Goal of the exercise >> In the listing that follows, count each line containing the string "from" and report only the count.

※ ※ ※

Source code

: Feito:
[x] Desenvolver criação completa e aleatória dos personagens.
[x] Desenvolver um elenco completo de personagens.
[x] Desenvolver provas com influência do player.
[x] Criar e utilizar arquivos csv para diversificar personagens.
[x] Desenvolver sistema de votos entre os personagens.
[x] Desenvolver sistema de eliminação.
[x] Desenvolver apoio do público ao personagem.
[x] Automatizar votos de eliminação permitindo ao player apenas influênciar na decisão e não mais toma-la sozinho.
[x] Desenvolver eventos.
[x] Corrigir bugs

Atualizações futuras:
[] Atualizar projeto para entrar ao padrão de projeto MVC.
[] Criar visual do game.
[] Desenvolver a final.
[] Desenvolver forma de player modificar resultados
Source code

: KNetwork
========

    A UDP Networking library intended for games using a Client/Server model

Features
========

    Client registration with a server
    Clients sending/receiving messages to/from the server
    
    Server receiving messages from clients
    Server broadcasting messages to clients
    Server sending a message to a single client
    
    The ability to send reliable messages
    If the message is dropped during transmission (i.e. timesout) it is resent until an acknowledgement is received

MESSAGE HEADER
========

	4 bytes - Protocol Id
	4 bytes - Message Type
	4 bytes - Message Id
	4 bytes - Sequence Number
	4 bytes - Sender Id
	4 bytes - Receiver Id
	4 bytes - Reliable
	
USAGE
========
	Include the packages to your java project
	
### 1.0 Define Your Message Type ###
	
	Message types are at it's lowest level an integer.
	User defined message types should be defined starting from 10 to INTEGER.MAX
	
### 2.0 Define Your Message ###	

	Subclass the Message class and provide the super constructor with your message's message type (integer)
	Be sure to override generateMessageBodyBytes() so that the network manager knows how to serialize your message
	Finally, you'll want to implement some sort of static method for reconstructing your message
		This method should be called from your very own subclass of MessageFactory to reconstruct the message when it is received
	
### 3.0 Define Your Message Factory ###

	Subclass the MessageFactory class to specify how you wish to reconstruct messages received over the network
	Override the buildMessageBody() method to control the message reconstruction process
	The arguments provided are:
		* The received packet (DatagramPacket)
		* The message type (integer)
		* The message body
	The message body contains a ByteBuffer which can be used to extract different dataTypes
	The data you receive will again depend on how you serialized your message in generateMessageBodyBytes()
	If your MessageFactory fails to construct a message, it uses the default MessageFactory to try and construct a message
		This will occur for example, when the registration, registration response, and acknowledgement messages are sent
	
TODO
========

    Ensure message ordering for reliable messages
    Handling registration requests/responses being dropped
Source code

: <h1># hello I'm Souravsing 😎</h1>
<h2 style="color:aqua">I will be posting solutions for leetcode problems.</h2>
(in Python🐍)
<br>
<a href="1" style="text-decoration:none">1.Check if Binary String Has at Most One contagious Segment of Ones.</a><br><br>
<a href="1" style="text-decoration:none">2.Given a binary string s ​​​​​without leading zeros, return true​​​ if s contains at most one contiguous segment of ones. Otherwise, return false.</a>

※ ※ ※

Response to the exercise >> 4